- _THE TASK_
Would you restate the entries below word for word, leaving out the images?

-----

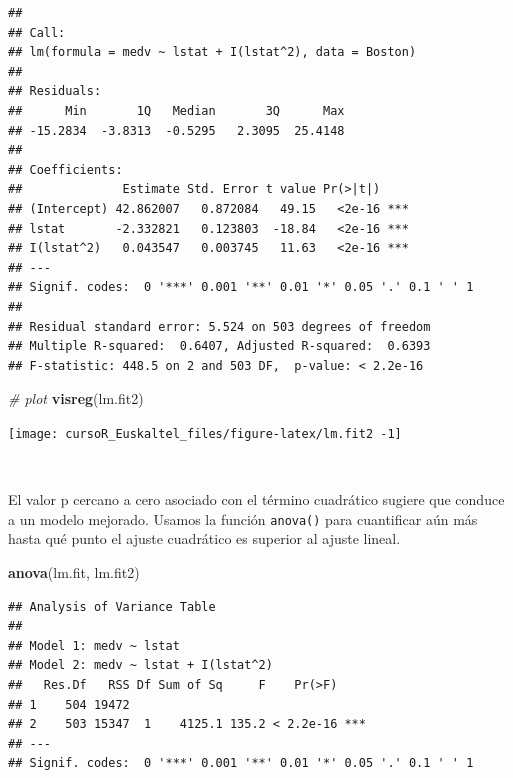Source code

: \documentclass[]{book}
\newenvironment{Shaded}{\begin{snugshade}}{\end{snugshade}}
\newcommand{\KeywordTok}[1]{\textcolor[rgb]{0.13,0.29,0.53}{\textbf{#1}}}
\newcommand{\CommentTok}[1]{\textcolor[rgb]{0.56,0.35,0.01}{\textit{#1}}}
\newcommand{\NormalTok}[1]{#1}
\begin{document}
\begin{verbatim}
## 
## Call:
## lm(formula = medv ~ lstat + I(lstat^2), data = Boston)
## 
## Residuals:
##      Min       1Q   Median       3Q      Max 
## -15.2834  -3.8313  -0.5295   2.3095  25.4148 
## 
## Coefficients:
##              Estimate Std. Error t value Pr(>|t|)    
## (Intercept) 42.862007   0.872084   49.15   <2e-16 ***
## lstat       -2.332821   0.123803  -18.84   <2e-16 ***
## I(lstat^2)   0.043547   0.003745   11.63   <2e-16 ***
## ---
## Signif. codes:  0 '***' 0.001 '**' 0.01 '*' 0.05 '.' 0.1 ' ' 1
## 
## Residual standard error: 5.524 on 503 degrees of freedom
## Multiple R-squared:  0.6407, Adjusted R-squared:  0.6393 
## F-statistic: 448.5 on 2 and 503 DF,  p-value: < 2.2e-16
\end{verbatim}

\begin{Shaded}
\begin{Highlighting}[]
\CommentTok{# plot}
\KeywordTok{visreg}\NormalTok{(lm.fit2)}
\end{Highlighting}
\end{Shaded}

\begin{center}\texttt{[image: cursoR\_Euskaltel\_files/figure-latex/lm.fit2 -1]} \end{center}

~

El valor p cercano a cero asociado con el término cuadrático sugiere que
conduce a un modelo mejorado. Usamos la función \texttt{anova()} para
cuantificar aún más hasta qué punto el ajuste cuadrático es superior al
ajuste lineal.

\begin{Shaded}
\begin{Highlighting}[]
\KeywordTok{anova}\NormalTok{(lm.fit, lm.fit2)}
\end{Highlighting}
\end{Shaded}

\begin{verbatim}
## Analysis of Variance Table
## 
## Model 1: medv ~ lstat
## Model 2: medv ~ lstat + I(lstat^2)
##   Res.Df   RSS Df Sum of Sq     F    Pr(>F)    
## 1    504 19472                                 
## 2    503 15347  1    4125.1 135.2 < 2.2e-16 ***
## ---
## Signif. codes:  0 '***' 0.001 '**' 0.01 '*' 0.05 '.' 0.1 ' ' 1
\end{verbatim}

~
\end{document}
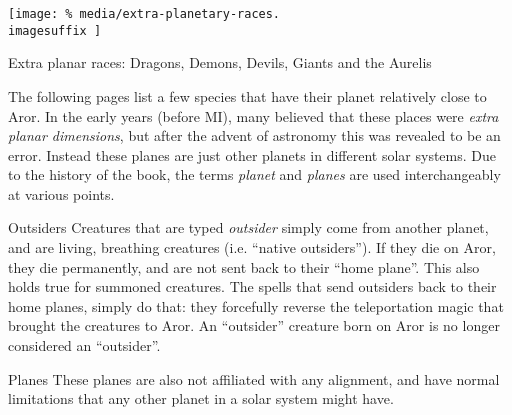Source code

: \ifimages
\begin{figure*}[ht!]
    \centering
    \vspace{-2.6cm}
    \centerline{
      \texttt{[image: \%
        media/extra-planetary-races.\\imagesuffix
      ]}
    }
    \par
    Extra planar races: Dragons, Demons, Devils, Giants and the Aurelis
\end{figure*}
\fi

The following pages list a few species that have their planet relatively close
to Aror. In the early years (before MI), many believed that these places were
\emph{extra planar dimensions}, but after the advent of astronomy this was
revealed to be an error. Instead these planes are just other planets in
different solar systems. Due to the history of the book, the terms
\emph{planet} and \emph{planes} are used interchangeably at various points.

\begin{35e}{Outsiders}
  Creatures that are typed \emph{outsider} simply come from another planet,
  and are living, breathing creatures (i.e. ``native outsiders''). If they die
  on Aror, they die permanently, and are not sent back to their ``home
  plane''. This also holds true for summoned creatures. The spells that send
  outsiders back to their home planes, simply do that: they forcefully reverse
  the teleportation magic that brought the creatures to Aror. An ``outsider''
  creature born on Aror is no longer considered an ``outsider''.
\end{35e}

\begin{35e}{Planes}
  These planes are also not affiliated with any alignment, and have normal
  limitations that any other planet in a solar system might have.
\end{35e}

-----

- _EXERCISE RESULT_
Source code

: \documentclass[]{book}
\newenvironment{Shaded}{\begin{snugshade}}{\end{snugshade}}
\newcommand{\KeywordTok}[1]{\textcolor[rgb]{0.13,0.29,0.53}{\textbf{#1}}}
\newcommand{\CommentTok}[1]{\textcolor[rgb]{0.56,0.35,0.01}{\textit{#1}}}
\newcommand{\NormalTok}[1]{#1}
\begin{document}
\begin{verbatim}
## 
## Call:
## lm(formula = medv ~ lstat + I(lstat^2), data = Boston)
## 
## Residuals:
##      Min       1Q   Median       3Q      Max 
## -15.2834  -3.8313  -0.5295   2.3095  25.4148 
## 
## Coefficients:
##              Estimate Std. Error t value Pr(>|t|)    
## (Intercept) 42.862007   0.872084   49.15   <2e-16 ***
## lstat       -2.332821   0.123803  -18.84   <2e-16 ***
## I(lstat^2)   0.043547   0.003745   11.63   <2e-16 ***
## ---
## Signif. codes:  0 '***' 0.001 '**' 0.01 '*' 0.05 '.' 0.1 ' ' 1
## 
## Residual standard error: 5.524 on 503 degrees of freedom
## Multiple R-squared:  0.6407, Adjusted R-squared:  0.6393 
## F-statistic: 448.5 on 2 and 503 DF,  p-value: < 2.2e-16
\end{verbatim}

\begin{Shaded}
\begin{Highlighting}[]
\CommentTok{# plot}
\KeywordTok{visreg}\NormalTok{(lm.fit2)}
\end{Highlighting}
\end{Shaded}

\begin{center}\texttt{[image: cursoR\_Euskaltel\_files/figure-latex/lm.fit2 -1]} \end{center}

~

El valor p cercano a cero asociado con el término cuadrático sugiere que
conduce a un modelo mejorado. Usamos la función \texttt{anova()} para
cuantificar aún más hasta qué punto el ajuste cuadrático es superior al
ajuste lineal.

\begin{Shaded}
\begin{Highlighting}[]
\KeywordTok{anova}\NormalTok{(lm.fit, lm.fit2)}
\end{Highlighting}
\end{Shaded}

\begin{verbatim}
## Analysis of Variance Table
## 
## Model 1: medv ~ lstat
## Model 2: medv ~ lstat + I(lstat^2)
##   Res.Df   RSS Df Sum of Sq     F    Pr(>F)    
## 1    504 19472                                 
## 2    503 15347  1    4125.1 135.2 < 2.2e-16 ***
## ---
## Signif. codes:  0 '***' 0.001 '**' 0.01 '*' 0.05 '.' 0.1 ' ' 1
\end{verbatim}

~
\end{document}
Source code

: \ifimages
\begin{figure*}[ht!]
    \centering
    \vspace{-2.6cm}
    \centerline{
      \texttt{[image: \%
        media/extra-planetary-races.\\imagesuffix
      ]}
    }
    \par
    Extra planar races: Dragons, Demons, Devils, Giants and the Aurelis
\end{figure*}
\fi

The following pages list a few species that have their planet relatively close
to Aror. In the early years (before MI), many believed that these places were
\emph{extra planar dimensions}, but after the advent of astronomy this was
revealed to be an error. Instead these planes are just other planets in
different solar systems. Due to the history of the book, the terms
\emph{planet} and \emph{planes} are used interchangeably at various points.

\begin{35e}{Outsiders}
  Creatures that are typed \emph{outsider} simply come from another planet,
  and are living, breathing creatures (i.e. ``native outsiders''). If they die
  on Aror, they die permanently, and are not sent back to their ``home
  plane''. This also holds true for summoned creatures. The spells that send
  outsiders back to their home planes, simply do that: they forcefully reverse
  the teleportation magic that brought the creatures to Aror. An ``outsider''
  creature born on Aror is no longer considered an ``outsider''.
\end{35e}

\begin{35e}{Planes}
  These planes are also not affiliated with any alignment, and have normal
  limitations that any other planet in a solar system might have.
\end{35e}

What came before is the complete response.